As I say in every Saturday column—the short positions of the Big 4 and 8 traders in silver continues to redefine the meaning of the words ‘obscene’ and ‘grotesque.’ This week the Big 4 are short 128 days of world silver production—and the ‘5 through 8’ traders are short 54 days of world silver production—for a total of 182 days, more than 6 months of world silver production, or 430 million troy ounces of paper silver.
And as an aside, the two largest silver shorts on Planet Earth—JPMorgan and Canada’s Scotiabank—are short about 90 days of world silver production between the two of them—and that 90 days represents about 70 percent of the length of the red bar in silver. The other two traders in the Big 4 category are short, on average, about 19 days of world silver production apiece.

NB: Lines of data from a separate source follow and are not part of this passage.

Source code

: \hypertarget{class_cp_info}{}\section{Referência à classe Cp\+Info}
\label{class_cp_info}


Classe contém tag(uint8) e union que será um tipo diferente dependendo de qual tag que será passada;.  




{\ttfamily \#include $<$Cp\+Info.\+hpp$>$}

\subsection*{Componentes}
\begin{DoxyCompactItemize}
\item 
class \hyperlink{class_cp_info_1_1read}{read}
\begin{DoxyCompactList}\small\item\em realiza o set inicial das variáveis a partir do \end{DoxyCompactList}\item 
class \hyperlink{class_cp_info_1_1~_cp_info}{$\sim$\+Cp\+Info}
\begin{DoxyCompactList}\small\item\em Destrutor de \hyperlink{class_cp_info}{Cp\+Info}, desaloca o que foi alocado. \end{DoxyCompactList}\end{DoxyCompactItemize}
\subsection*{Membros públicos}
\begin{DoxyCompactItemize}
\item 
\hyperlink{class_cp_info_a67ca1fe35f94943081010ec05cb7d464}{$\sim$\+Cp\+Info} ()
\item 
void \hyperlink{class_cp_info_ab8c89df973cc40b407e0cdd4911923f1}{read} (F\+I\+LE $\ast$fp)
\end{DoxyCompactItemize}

The Bank Participation Report [BPR] data is extracted directly from the above Commitment of Traders Report Report. It shows the COMEX futures contracts, both long and short, that are held by all the U.S. and non-U.S. banks as of Tuesday’s cut-off. For this one day a month we get to see what the world’s banks are up to in the COMEX futures market, especially in the precious metals—and they’re usually up to quite a bit.
In gold, 5 U.S. banks are net short 72,867 COMEX gold contracts in the March BPR. In February’s Bank Participation Report [BPR], that number was 45,014 contracts, so they’ve increased their collective short positions by a chunky 27,853 contracts during the reporting period. This is a huge amount. Three of the five banks would include JPMorgan, Citigroup—and HSBC USA. As for who the fourth and fifth bank might be—I haven’t a clue, although Goldman Sachs comes to mind as one of them. And if they are in that group, my guess is that they would be long gold.
Also in gold, 20 non-U.S. banks are now net short 52,263 COMEX gold contracts. In the February BPR they were net short only 20,350 COMEX contracts in gold, so the month-over-month deterioration is huge as well. As I’ve stated for years, it’s reasonable to assume that a goodly chunk of this short position in gold is owned by Canada’s Scotiabank, but it’s also a good bet that a decent number of the remaining 19 non-U.S. banks are now net long gold in the COMEX futures market.
Here’s Nick’s chart of the Bank Participation Report for gold going back to 2000. Charts #4 and #5 are the key ones here. Note the blow-out in the short positions of the non-U.S. banks [the blue bars in chart #4] when Scotiabank’s COMEX gold positions [both long and short] were outed in October of 2012. The ‘click to enlarge’ still doesn’t work—and there’s not a thing I can do about it.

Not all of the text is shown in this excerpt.